Against homosexuals who live in chastity, including priests, bishops, cardinals, there is no preconceived hostility whatsoever in the Church, so much so that, in tranquility, a number of them have occupied and still occupy important positions.

What the Church does not accept is that consecrated persons, who have made a public commitment of celibacy and chastity "for the Kingdom of Heaven," should betray their promise.

When the betrayal is public, it becomes scandal. And to heal it the Church requires a penitential journey that begins with repentance, not with falsification, concealment, deception, worse still if carried out with the complicity of others, in a "lobby" of intersecting interests, licit and illicit. In the case of Ricca, the deception has hit Pope Francis himself.

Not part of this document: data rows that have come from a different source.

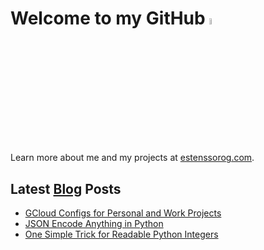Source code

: # Welcome to my GitHub <a href="https://www.estenssorog.com/"><img src="https://media.giphy.com/media/hvRJCLFzcasrR4ia7z/giphy.gif" width="5%"></a>

Learn more about me and my projects at [estenssorog.com](https://www.estenssorog.com).

## Latest [Blog](https://www.estenssorog.com) Posts
<!-- BLOG-POST-LIST:START -->
- [GCloud Configs for Personal and Work Projects](https://estenssorog.com/posts/gcloud-configs-for-personal-and-work/)
- [JSON Encode Anything in Python](https://estenssorog.com/posts/json-encode-everything-in-python/)
- [One Simple Trick for Readable Python Integers](https://estenssorog.com/posts/one-simple-trick-for-readable-python-integers/)
<!-- BLOG-POST-LIST:END -->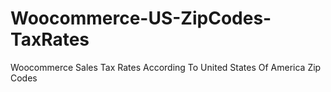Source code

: # Woocommerce-US-ZipCodes-TaxRates
Woocommerce Sales Tax Rates According To United States Of America Zip Codes
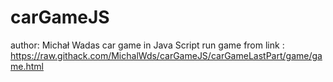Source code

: # carGameJS
author: Michał Wadas
car game in Java Script
run game from link : 
https://raw.githack.com/MichalWds/carGameJS/carGameLastPart/game/game.html
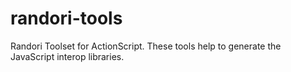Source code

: randori-tools
=============

Randori Toolset for ActionScript. These tools help to generate the JavaScript interop libraries.
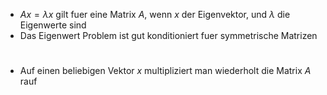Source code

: - $Ax = \lambda x$ gilt fuer eine Matrix $A$, wenn $x$ der Eigenvektor, und $\lambda$ die Eigenwerte sind
- Das Eigenwert Problem ist gut konditioniert fuer symmetrische Matrizen
# 
- Auf einen beliebigen Vektor $x$ multipliziert man wiederholt die Matrix $A$ rauf
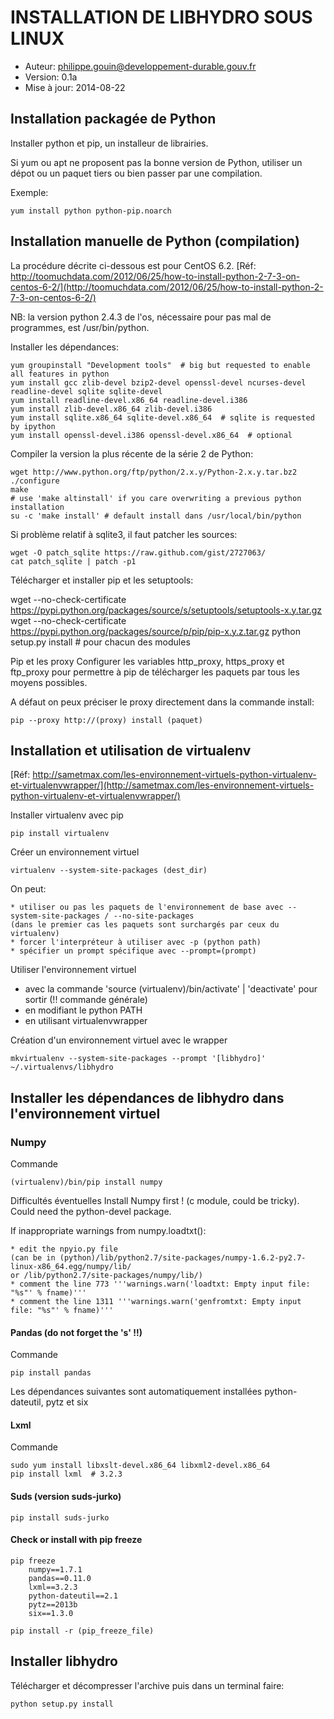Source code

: INSTALLATION DE LIBHYDRO SOUS LINUX
===============================================================================

* Auteur: philippe.gouin@developpement-durable.gouv.fr
* Version: 0.1a
* Mise à jour: 2014-08-22

Installation packagée de Python
-------------------------------------------------------------------------------

Installer python et pip, un installeur de librairies.

Si yum ou apt ne proposent pas la bonne version de Python, utiliser un dépot
ou un paquet tiers ou bien passer par une compilation.

Exemple:

    yum install python python-pip.noarch

Installation manuelle de Python (compilation)
-------------------------------------------------------------------------------
La procédure décrite ci-dessous est pour CentOS 6.2.
[Réf: http://toomuchdata.com/2012/06/25/how-to-install-python-2-7-3-on-centos-6-2/](http://toomuchdata.com/2012/06/25/how-to-install-python-2-7-3-on-centos-6-2/)

NB: la version python 2.4.3 de l'os, nécessaire pour pas mal de programmes, est
/usr/bin/python.

Installer les dépendances:

    yum groupinstall "Development tools"  # big but requested to enable all features in python
    yum install gcc zlib-devel bzip2-devel openssl-devel ncurses-devel readline-devel sqlite sqlite-devel
    yum install readline-devel.x86_64 readline-devel.i386
    yum install zlib-devel.x86_64 zlib-devel.i386
    yum install sqlite.x86_64 sqlite-devel.x86_64  # sqlite is requested by ipython
    yum install openssl-devel.i386 openssl-devel.x86_64  # optional

Compiler la version la plus récente de la série 2 de Python:

    wget http://www.python.org/ftp/python/2.x.y/Python-2.x.y.tar.bz2
    ./configure
    make
    # use 'make altinstall' if you care overwriting a previous python installation
    su -c 'make install' # default install dans /usr/local/bin/python

Si problème relatif à sqlite3, il faut patcher les sources:

    wget -O patch_sqlite https://raw.github.com/gist/2727063/
    cat patch_sqlite | patch -p1

Télécharger et installer pip et les setuptools:

  wget --no-check-certificate https://pypi.python.org/packages/source/s/setuptools/setuptools-x.y.tar.gz
  wget --no-check-certificate https://pypi.python.org/packages/source/p/pip/pip-x.y.z.tar.gz
  python setup.py install  # pour chacun des modules

Pip et les proxy
  Configurer les variables http_proxy, https_proxy et ftp_proxy pour permettre à pip de télécharger les paquets
  par tous les moyens possibles.

  A défaut on peux préciser le proxy directement dans la commande install:

    pip --proxy http://(proxy) install (paquet)

Installation et utilisation de virtualenv
-------------------------------------------------------------------------------
[Réf: http://sametmax.com/les-environnement-virtuels-python-virtualenv-et-virtualenvwrapper/](http://sametmax.com/les-environnement-virtuels-python-virtualenv-et-virtualenvwrapper/)

Installer virtualenv avec pip

    pip install virtualenv

Créer un environnement virtuel

    virtualenv --system-site-packages (dest_dir)

  On peut:

    * utiliser ou pas les paquets de l'environnement de base avec --system-site-packages / --no-site-packages
    (dans le premier cas les paquets sont surchargés par ceux du virtualenv)
    * forcer l'interpréteur à utiliser avec -p (python path)
    * spécifier un prompt spécifique avec --prompt=(prompt)

Utiliser l'environnement virtuel

  * avec la commande 'source (virtualenv)/bin/activate' | 'deactivate' pour sortir (!! commande générale)
  * en modifiant le python PATH
  * en utilisant virtualenvwrapper

Création d'un environnement virtuel avec le wrapper

    mkvirtualenv --system-site-packages --prompt '[libhydro]' ~/.virtualenvs/libhydro

Installer les dépendances de libhydro dans l'environnement virtuel
-------------------------------------------------------------------------------
### Numpy ####

Commande

    (virtualenv)/bin/pip install numpy

Difficultés éventuelles
  Install Numpy first ! (c module, could be tricky). Could need the python-devel package.

  If inappropriate warnings from numpy.loadtxt():

    * edit the npyio.py file
    (can be in (python)/lib/python2.7/site-packages/numpy-1.6.2-py2.7-linux-x86_64.egg/numpy/lib/
    or /lib/python2.7/site-packages/numpy/lib/)
    * comment the line 773 '''warnings.warn('loadtxt: Empty input file: "%s"' % fname)'''
    * comment the line 1311 '''warnings.warn('genfromtxt: Empty input file: "%s"' % fname)'''

#### Pandas (do not forget the 's' !!) ####

Commande

    pip install pandas

Les dépendances suivantes sont automatiquement installées
  python-dateutil, pytz et six

#### Lxml ####

Commande

    sudo yum install libxslt-devel.x86_64 libxml2-devel.x86_64
    pip install lxml  # 3.2.3

#### Suds (version suds-jurko) ####

    pip install suds-jurko

#### Check or install with pip freeze ###

    pip freeze
        numpy==1.7.1
        pandas==0.11.0
        lxml==3.2.3
        python-dateutil==2.1
        pytz==2013b
        six==1.3.0

    pip install -r (pip_freeze_file)


Installer libhydro
-------------------------------------------------------------------------------
Télécharger et décompresser l'archive puis dans un terminal faire:

    python setup.py install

About the monsignor's scandalous past, and the present cover-up, Francis knew nothing when on June 15 he appointed him prelate, meaning his fiduciary at the IOR. He had been shown the file concerning Ricca that is kept at the personnel office of the secretariat of state, and everything appeared to be in order.

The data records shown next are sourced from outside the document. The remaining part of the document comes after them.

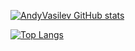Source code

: [![AndyVasilev GitHub stats](https://github-readme-stats.vercel.app/api?username=AndyVasilev&theme=dracula&show_icons=true&count_private=true)](https://github.com/AndyVasilev)

[![Top Langs](https://github-readme-stats.vercel.app/api/top-langs/?username=AndyVasilev&layout=compact&theme=dracula)](https://github.com/AndyVasilev)

<!--
**AndyVasilev/AndyVasilev** is a ✨ _special_ ✨ repository because its `README.md` (this file) appears on your GitHub profile.

Here are some ideas to get you started:

- 🔭 I’m currently working on ...
- 🌱 I’m currently learning ...
- 👯 I’m looking to collaborate on ...
- 🤔 I’m looking for help with ...
- 💬 Ask me about ...
- 📫 How to reach me: ...
- 😄 Pronouns: ...
- ⚡ Fun fact: ...
-->
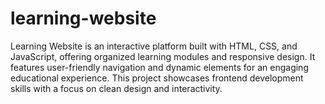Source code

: # learning-website
Learning Website is an interactive platform built with HTML, CSS, and JavaScript, offering organized learning modules and responsive design. It features user-friendly navigation and dynamic elements for an engaging educational experience. This project showcases frontend development skills with a focus on clean design and interactivity.
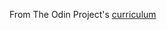  From The Odin Project's [curriculum](http://www.theodinproject.com/courses/web-development-101/lessons/html-css)

 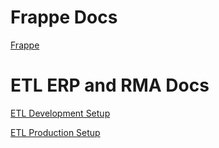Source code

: # Frappe Docs
[Frappe](./Frappe/)

# ETL ERP and RMA Docs

[ETL Development Setup](./development/development.md)

[ETL Production Setup](./production/production.md)
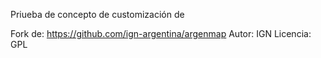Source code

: Priueba de concepto de customización de

Fork de:
https://github.com/ign-argentina/argenmap
Autor: IGN
Licencia: GPL
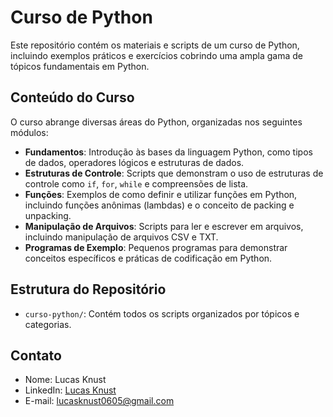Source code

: # Curso de Python

Este repositório contém os materiais e scripts de um curso de Python, incluindo exemplos práticos e exercícios cobrindo uma ampla gama de tópicos fundamentais em Python.

## Conteúdo do Curso

O curso abrange diversas áreas do Python, organizadas nos seguintes módulos:

- **Fundamentos**: Introdução às bases da linguagem Python, como tipos de dados, operadores lógicos e estruturas de dados.
- **Estruturas de Controle**: Scripts que demonstram o uso de estruturas de controle como `if`, `for`, `while` e compreensões de lista.
- **Funções**: Exemplos de como definir e utilizar funções em Python, incluindo funções anônimas (lambdas) e o conceito de packing e unpacking.
- **Manipulação de Arquivos**: Scripts para ler e escrever em arquivos, incluindo manipulação de arquivos CSV e TXT.
- **Programas de Exemplo**: Pequenos programas para demonstrar conceitos específicos e práticas de codificação em Python.

## Estrutura do Repositório

- `curso-python/`: Contém todos os scripts organizados por tópicos e categorias.

## Contato

- Nome: Lucas Knust
- LinkedIn: [Lucas Knust](https://www.linkedin.com/in/lucas-knust/)
- E-mail: [lucasknust0605@gmail.com](mailto:lucasknust0605@gmail.com)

But over the following days a number of trusted persons sounded the alarm for the pope, in speech and in writing, over what had happened in Uruguay between 1999 and 2001 at the nunciature of Montevideo where Ricca had been in service. More information came to the pope on June 21 and 22, when he met with the nuncios who had convened in Rome from all over the world.

After the news of the looming scandal was published on July 3 on www.chiesa, Francis wanted to see Ricca's personal file again.

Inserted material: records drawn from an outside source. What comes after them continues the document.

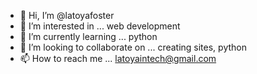 - 👋 Hi, I’m @latoyafoster
- 👀 I’m interested in ... web development
- 🌱 I’m currently learning ... python
- 💞️ I’m looking to collaborate on ... creating sites, python
- 📫 How to reach me ... latoyaintech@gmail.com

<!---
latoyafoster/latoyafoster is a ✨ special ✨ repository because its `README.md` (this file) appears on your GitHub profile.
You can click the Preview link to take a look at your changes.
--->
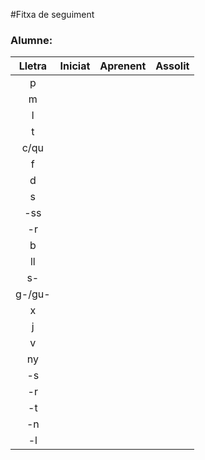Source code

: #Fitxa de seguiment


### Alumne:


| Lletra | Iniciat | Aprenent | Assolit |
|:--:| :--: |:--: |:--:|
| p
| m
| l
| t
| c/qu
| f
| d
| s
| -ss
| -r
| b
| ll
| s-
| g-/gu-
| x
| j
| v
| ny
| -s
| -r
| -t
| -n
| -l
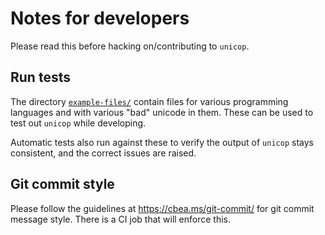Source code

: # Notes for developers

Please read this before hacking on/contributing to `unicop`.


## Run tests

The directory [`example-files/`](example-files/) contain files for various programming languages and with various
"bad" unicode in them. These can be used to test out `unicop` while developing.

Automatic tests also run against these to verify the output of `unicop` stays consistent, and the correct
issues are raised.

## Git commit style

Please follow the guidelines at https://cbea.ms/git-commit/ for git commit message style. There is a CI
job that will enforce this.
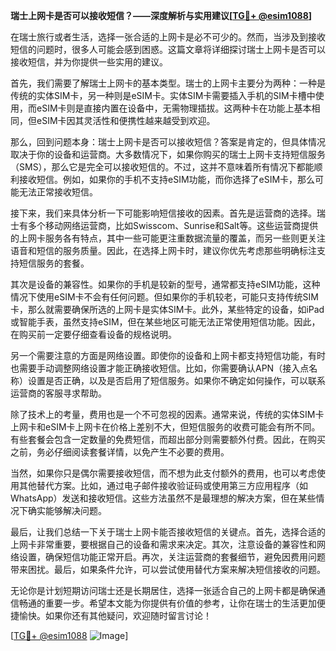 **瑞士上网卡是否可以接收短信？——深度解析与实用建议[[TG💪+ @esim1088](https://t.me/s/esim1088)]**

在瑞士旅行或者生活，选择一张合适的上网卡是必不可少的。然而，当涉及到接收短信的问题时，很多人可能会感到困惑。这篇文章将详细探讨瑞士上网卡是否可以接收短信，并为你提供一些实用的建议。

首先，我们需要了解瑞士上网卡的基本类型。瑞士的上网卡主要分为两种：一种是传统的实体SIM卡，另一种则是eSIM卡。实体SIM卡需要插入手机的SIM卡槽中使用，而eSIM卡则是直接内置在设备中，无需物理插拔。这两种卡在功能上基本相同，但eSIM卡因其灵活性和便携性越来越受到欢迎。

那么，回到问题本身：瑞士上网卡是否可以接收短信？答案是肯定的，但具体情况取决于你的设备和运营商。大多数情况下，如果你购买的瑞士上网卡支持短信服务（SMS），那么它是完全可以接收短信的。不过，这并不意味着所有情况下都能顺利接收短信。例如，如果你的手机不支持eSIM功能，而你选择了eSIM卡，那么可能无法正常接收短信。

接下来，我们来具体分析一下可能影响短信接收的因素。首先是运营商的选择。瑞士有多个移动网络运营商，比如Swisscom、Sunrise和Salt等。这些运营商提供的上网卡服务各有特点，其中一些可能更注重数据流量的覆盖，而另一些则更关注语音和短信的服务质量。因此，在选择上网卡时，建议你优先考虑那些明确标注支持短信服务的套餐。

其次是设备的兼容性。如果你的手机是较新的型号，通常都支持eSIM功能，这种情况下使用eSIM卡不会有任何问题。但如果你的手机较老，可能只支持传统SIM卡，那么就需要确保所选的上网卡是实体SIM卡。此外，某些特定的设备，如iPad或智能手表，虽然支持eSIM，但在某些地区可能无法正常使用短信功能。因此，在购买前一定要仔细查看设备的规格说明。

另一个需要注意的方面是网络设置。即使你的设备和上网卡都支持短信功能，有时也需要手动调整网络设置才能正确接收短信。比如，你需要确认APN（接入点名称）设置是否正确，以及是否启用了短信服务。如果你不确定如何操作，可以联系运营商的客服寻求帮助。

除了技术上的考量，费用也是一个不可忽视的因素。通常来说，传统的实体SIM卡上网卡和eSIM卡上网卡在价格上差别不大，但短信服务的收费可能会有所不同。有些套餐会包含一定数量的免费短信，而超出部分则需要额外付费。因此，在购买之前，务必仔细阅读套餐详情，以免产生不必要的费用。

当然，如果你只是偶尔需要接收短信，而不想为此支付额外的费用，也可以考虑使用其他替代方案。比如，通过电子邮件接收验证码或使用第三方应用程序（如WhatsApp）发送和接收短信。这些方法虽然不是最理想的解决方案，但在某些情况下确实能够解决问题。

最后，让我们总结一下关于瑞士上网卡能否接收短信的关键点。首先，选择合适的上网卡非常重要，要根据自己的设备和需求来决定。其次，注意设备的兼容性和网络设置，确保短信功能正常开启。再次，关注运营商的套餐细节，避免因费用问题带来困扰。最后，如果条件允许，可以尝试使用替代方案来解决短信接收的问题。

无论你是计划短期访问瑞士还是长期居住，选择一张适合自己的上网卡都是确保通信畅通的重要一步。希望本文能为你提供有价值的参考，让你在瑞士的生活更加便捷愉快。如果你还有其他疑问，欢迎随时留言讨论！

[[TG💪+ @esim1088](https://t.me/s/esim1088) ![Image](https://i.postimg.cc/4NQfJmqS/Snipaste-2025-05-13-00-14-12.png)]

This time as well they passed him off as immaculate. The chain of command composed of cardinal secretary of state Tarcisio Bertone, his substitute Giovanni Angelo Becciu, and the delegate for the pontifical diplomatic missions, head of personnel Luciano Suriani, did not even take the basic step of asking the nunciature of Montevideo for copies of the reports from the nuncio at the time, Janusz Bolonek, which arrived in Rome but were evidently made to disappear.

Worse, after L'Espresso last week brought the elements of the scandal to everyone's attention, they had Vatican spokesman Federico Lombardi say that what was published is "not reliable."

When instead it corresponds in every way to the documents - ecclesiastical and of the civil authorities - kept at the nunciature, including the letter with which Bolonek implored the Vatican authorities to send him in place of Ricca a new and "morally sound" adviser.

In Uruguay, at least five bishops who were direct witnesses of the scandal are ready to report. "Es todo verdad," it's all true, ecclesiastical sources have told the leading newspaper of Montevideo, "El País."

After seeing L'Espresso, Pope Francis himself picked up the telephone and called persons in his trust in that country, for definitive confirmation of the facts.

"Surely the Holy Father, in his wisdom, will know what to do," was the succinct statement of the current nuncio, Guido Anselmo Pecorari.